In one of the great ironies of the battle, the white owners of property in Chinatown campaigned heavily for the Chinese return, for the Chinese residents and merchants were willing to pay vastly inflated rents and leases for space. These economics were likely the deciding factor in the city deciding to “back off.” Throughout the summer of 1906, reconstruction began in earnest in the original Chinatown, and the returning residents celebrated victory against the “outsiders.”

In the eyes of city authorities, however, this return was conditional. Herbert E. Law, Chairman of the Subcommittee for Street Planning, declared in May that “it is important to have the streets of Chinatown laid out in a better manner…we ought to do away with the blind alleys and have the thoroughfares so arranged that the locality will be accessible in every part and be easily policed.” If the Burnham Plan could not be implemented in full, then downtown would have to be modified as best as possible to fit the Plan.

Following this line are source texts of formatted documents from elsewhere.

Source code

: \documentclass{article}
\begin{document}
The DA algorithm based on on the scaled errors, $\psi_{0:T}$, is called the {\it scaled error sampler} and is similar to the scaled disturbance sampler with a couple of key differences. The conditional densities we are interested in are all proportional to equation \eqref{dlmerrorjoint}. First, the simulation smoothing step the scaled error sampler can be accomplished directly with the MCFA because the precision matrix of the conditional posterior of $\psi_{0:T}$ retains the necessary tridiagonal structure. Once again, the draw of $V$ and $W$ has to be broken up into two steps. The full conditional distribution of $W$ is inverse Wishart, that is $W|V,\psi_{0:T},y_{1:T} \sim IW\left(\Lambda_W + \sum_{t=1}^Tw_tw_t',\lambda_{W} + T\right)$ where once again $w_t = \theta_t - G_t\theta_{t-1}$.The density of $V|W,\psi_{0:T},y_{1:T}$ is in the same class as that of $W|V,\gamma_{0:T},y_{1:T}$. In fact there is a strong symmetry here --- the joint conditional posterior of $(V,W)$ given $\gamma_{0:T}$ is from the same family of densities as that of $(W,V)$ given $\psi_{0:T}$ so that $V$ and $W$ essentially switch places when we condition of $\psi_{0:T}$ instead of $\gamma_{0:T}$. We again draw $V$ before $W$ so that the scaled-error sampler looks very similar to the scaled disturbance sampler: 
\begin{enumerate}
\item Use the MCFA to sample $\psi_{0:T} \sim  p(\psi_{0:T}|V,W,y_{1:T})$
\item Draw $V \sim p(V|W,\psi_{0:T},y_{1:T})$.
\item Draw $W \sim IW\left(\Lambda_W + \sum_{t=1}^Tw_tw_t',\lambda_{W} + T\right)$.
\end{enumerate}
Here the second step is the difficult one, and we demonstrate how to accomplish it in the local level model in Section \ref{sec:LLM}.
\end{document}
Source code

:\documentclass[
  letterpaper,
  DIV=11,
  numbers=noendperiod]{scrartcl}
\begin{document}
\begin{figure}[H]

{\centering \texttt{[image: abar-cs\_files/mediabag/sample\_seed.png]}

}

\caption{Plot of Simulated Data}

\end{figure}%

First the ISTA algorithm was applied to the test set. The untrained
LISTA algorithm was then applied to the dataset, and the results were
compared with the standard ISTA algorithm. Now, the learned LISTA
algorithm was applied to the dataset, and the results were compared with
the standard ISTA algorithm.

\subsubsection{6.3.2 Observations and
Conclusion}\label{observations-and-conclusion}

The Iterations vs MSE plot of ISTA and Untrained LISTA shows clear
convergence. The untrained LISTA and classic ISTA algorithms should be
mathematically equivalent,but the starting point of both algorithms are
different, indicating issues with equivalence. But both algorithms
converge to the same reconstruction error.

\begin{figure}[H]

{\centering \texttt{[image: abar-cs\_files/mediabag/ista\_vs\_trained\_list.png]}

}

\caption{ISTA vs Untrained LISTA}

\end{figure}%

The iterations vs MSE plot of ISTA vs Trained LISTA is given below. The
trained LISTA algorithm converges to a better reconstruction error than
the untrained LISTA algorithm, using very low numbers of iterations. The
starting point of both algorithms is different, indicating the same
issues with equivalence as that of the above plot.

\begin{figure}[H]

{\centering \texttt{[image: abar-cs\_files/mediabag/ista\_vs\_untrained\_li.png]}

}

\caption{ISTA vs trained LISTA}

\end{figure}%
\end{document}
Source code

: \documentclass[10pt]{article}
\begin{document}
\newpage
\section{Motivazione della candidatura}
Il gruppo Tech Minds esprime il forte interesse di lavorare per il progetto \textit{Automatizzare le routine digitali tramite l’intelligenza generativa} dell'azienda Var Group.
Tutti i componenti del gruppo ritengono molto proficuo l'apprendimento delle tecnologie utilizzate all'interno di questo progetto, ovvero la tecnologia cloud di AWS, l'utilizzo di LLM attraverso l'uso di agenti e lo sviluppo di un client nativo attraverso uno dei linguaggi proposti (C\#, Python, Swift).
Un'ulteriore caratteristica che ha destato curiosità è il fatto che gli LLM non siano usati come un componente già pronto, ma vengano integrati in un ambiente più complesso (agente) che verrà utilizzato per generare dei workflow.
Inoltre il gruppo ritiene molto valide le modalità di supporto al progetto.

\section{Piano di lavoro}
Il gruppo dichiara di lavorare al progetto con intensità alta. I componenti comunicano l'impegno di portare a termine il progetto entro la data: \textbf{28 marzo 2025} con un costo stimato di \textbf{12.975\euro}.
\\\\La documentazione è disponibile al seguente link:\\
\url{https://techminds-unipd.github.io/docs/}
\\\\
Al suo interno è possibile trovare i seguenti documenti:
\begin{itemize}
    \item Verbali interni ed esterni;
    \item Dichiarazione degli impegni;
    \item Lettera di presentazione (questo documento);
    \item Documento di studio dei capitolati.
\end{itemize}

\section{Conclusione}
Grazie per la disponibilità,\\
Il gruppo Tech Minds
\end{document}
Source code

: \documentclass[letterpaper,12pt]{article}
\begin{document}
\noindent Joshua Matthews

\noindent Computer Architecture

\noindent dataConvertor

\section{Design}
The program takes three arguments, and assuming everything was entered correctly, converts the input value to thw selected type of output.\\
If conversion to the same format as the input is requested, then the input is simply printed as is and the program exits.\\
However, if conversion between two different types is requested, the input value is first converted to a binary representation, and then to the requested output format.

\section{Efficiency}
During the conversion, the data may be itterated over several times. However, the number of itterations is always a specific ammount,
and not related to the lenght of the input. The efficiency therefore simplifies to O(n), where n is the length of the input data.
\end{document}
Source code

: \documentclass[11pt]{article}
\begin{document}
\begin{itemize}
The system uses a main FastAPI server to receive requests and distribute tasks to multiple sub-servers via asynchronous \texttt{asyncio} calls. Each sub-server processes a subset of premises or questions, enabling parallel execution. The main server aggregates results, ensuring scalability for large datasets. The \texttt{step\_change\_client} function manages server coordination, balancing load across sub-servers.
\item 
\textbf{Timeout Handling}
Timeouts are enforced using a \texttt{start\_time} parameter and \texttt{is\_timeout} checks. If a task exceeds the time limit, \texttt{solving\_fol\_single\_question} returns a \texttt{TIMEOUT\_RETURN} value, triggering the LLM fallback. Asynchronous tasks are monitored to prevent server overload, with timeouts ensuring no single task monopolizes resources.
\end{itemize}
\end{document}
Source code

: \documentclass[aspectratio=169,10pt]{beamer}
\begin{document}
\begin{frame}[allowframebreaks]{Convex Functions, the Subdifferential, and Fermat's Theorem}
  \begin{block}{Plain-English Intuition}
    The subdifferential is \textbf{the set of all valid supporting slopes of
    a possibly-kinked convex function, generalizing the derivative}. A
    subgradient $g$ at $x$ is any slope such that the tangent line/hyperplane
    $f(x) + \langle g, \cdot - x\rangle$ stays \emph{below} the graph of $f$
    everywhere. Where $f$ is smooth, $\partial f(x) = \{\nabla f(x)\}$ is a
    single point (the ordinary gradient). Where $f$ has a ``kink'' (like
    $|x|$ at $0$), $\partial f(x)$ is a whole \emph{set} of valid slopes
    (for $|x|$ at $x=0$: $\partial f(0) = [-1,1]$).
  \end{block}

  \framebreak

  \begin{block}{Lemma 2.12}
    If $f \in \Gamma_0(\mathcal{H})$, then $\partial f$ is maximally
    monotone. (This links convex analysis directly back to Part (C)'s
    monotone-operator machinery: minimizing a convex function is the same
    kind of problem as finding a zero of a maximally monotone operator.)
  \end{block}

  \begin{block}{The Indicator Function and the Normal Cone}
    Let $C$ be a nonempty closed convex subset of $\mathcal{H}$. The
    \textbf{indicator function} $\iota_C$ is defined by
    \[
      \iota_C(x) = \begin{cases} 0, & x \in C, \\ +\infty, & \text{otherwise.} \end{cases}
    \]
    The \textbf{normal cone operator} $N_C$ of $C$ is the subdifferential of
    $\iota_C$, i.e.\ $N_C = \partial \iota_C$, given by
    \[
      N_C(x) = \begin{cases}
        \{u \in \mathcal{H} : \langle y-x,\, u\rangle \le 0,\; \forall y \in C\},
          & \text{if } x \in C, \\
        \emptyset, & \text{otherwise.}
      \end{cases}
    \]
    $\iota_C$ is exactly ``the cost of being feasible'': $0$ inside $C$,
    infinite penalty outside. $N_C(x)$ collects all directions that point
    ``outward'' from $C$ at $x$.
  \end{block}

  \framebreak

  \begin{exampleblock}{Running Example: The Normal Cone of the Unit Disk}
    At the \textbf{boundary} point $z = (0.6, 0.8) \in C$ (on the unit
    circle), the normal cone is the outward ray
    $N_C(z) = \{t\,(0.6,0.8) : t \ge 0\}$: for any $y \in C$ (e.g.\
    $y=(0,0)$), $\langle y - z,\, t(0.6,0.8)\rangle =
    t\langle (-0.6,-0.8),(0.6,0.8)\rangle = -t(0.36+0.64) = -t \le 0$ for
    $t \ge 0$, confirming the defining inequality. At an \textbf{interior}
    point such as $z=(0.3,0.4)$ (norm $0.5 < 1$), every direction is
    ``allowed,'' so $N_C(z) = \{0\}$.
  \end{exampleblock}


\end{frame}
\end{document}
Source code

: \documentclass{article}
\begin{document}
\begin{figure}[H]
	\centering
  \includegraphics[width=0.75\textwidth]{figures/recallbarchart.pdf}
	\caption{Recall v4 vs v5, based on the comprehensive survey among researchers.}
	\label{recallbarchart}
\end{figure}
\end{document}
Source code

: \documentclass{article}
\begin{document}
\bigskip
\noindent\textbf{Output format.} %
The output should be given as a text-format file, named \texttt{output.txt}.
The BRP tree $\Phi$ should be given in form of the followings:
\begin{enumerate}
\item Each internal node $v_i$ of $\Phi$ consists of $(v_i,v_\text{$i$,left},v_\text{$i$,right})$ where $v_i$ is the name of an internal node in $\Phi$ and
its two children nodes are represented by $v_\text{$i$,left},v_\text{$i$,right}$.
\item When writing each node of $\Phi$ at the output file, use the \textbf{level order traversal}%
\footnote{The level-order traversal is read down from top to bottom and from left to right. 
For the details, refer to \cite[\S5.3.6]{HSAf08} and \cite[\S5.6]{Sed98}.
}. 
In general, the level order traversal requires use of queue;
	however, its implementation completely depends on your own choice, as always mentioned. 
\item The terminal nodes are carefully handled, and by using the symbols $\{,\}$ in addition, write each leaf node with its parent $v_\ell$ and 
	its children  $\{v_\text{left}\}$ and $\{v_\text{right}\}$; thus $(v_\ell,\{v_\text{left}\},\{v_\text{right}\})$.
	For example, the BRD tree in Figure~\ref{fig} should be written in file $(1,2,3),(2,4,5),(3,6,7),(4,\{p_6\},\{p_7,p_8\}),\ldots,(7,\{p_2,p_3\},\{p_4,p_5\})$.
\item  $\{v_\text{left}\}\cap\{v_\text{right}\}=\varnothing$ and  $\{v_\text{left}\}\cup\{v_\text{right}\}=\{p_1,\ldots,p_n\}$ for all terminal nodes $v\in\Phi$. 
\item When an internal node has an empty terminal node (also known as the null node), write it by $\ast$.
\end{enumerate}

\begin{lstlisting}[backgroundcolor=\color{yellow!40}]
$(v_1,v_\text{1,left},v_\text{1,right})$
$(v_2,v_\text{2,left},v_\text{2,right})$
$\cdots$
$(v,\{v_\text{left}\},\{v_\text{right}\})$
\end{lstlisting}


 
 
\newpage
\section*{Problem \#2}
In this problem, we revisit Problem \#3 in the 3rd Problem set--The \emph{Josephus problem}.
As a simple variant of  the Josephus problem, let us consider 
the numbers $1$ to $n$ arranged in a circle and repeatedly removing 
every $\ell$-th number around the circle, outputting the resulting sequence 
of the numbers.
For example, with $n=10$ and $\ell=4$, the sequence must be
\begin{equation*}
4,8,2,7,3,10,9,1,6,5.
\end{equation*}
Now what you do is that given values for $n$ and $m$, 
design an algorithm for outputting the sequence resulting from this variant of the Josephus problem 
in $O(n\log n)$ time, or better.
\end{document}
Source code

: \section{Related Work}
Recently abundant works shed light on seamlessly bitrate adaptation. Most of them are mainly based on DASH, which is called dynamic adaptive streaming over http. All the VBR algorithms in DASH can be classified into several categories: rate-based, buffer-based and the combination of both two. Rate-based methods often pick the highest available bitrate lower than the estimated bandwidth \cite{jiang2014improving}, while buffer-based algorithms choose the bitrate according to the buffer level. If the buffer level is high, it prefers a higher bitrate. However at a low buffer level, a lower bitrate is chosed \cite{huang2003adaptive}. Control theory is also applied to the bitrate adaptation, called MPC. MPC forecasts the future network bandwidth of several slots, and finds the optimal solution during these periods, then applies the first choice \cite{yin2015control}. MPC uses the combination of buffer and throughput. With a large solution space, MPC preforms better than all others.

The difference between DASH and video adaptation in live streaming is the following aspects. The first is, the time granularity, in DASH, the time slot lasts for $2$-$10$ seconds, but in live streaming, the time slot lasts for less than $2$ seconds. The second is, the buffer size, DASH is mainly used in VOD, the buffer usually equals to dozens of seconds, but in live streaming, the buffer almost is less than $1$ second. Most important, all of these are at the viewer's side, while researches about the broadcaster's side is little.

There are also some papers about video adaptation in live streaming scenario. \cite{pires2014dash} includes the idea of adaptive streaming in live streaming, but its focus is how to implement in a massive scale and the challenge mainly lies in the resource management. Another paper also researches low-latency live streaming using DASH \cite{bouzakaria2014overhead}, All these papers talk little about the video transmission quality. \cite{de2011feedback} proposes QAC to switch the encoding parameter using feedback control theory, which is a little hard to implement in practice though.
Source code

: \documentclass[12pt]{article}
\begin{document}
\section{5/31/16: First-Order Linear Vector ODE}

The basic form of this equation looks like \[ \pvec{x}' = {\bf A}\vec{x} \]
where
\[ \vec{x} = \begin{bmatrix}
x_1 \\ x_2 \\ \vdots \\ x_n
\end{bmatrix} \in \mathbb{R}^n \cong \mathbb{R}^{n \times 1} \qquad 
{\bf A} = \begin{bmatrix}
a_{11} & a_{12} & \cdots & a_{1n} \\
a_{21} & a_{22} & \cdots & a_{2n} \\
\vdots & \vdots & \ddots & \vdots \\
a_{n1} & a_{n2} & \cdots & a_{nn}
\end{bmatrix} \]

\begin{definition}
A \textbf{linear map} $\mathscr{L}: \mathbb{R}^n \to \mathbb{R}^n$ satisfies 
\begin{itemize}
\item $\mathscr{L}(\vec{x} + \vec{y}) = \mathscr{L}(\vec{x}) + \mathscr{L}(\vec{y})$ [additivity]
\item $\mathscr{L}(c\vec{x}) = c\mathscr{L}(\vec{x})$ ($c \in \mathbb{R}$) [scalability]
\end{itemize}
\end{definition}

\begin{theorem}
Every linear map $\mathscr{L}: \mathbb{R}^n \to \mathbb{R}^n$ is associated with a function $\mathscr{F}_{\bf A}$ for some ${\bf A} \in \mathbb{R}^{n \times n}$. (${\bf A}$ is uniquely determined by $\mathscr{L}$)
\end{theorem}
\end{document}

The city further specified that buildings in the area needed to be made of fire-proof material.

This metamorphosis encouraged Chinatown’s community to revamp, and in some cases to self-police. Merchants grouped together into the Six Companies, which systematically denied gamblers places to play their games, and the Peace Society, which mediated tong disputes and, by 1924, moved to dissolve the gangs themselves.

These measures were far more successful than the city police raids of decades past, which had done little more than stir up rage within the community. This is not to say that Chinatown emerged after the earthquake as a new utopia; but there was much improvement over what had existed before. Within a few years, Chinatown had become more prominent and politically powerful than ever before, buoyed by tourism and a recognition of its collective economic impact.

One of the perpetually fascinating aspects of disasters is how the people survive and recover afterwards. The act of rebuilding, of reassembling life from the pieces left in disaster’s wake, seems symbolic of humankind’s indomitable will and unbreakable spirit.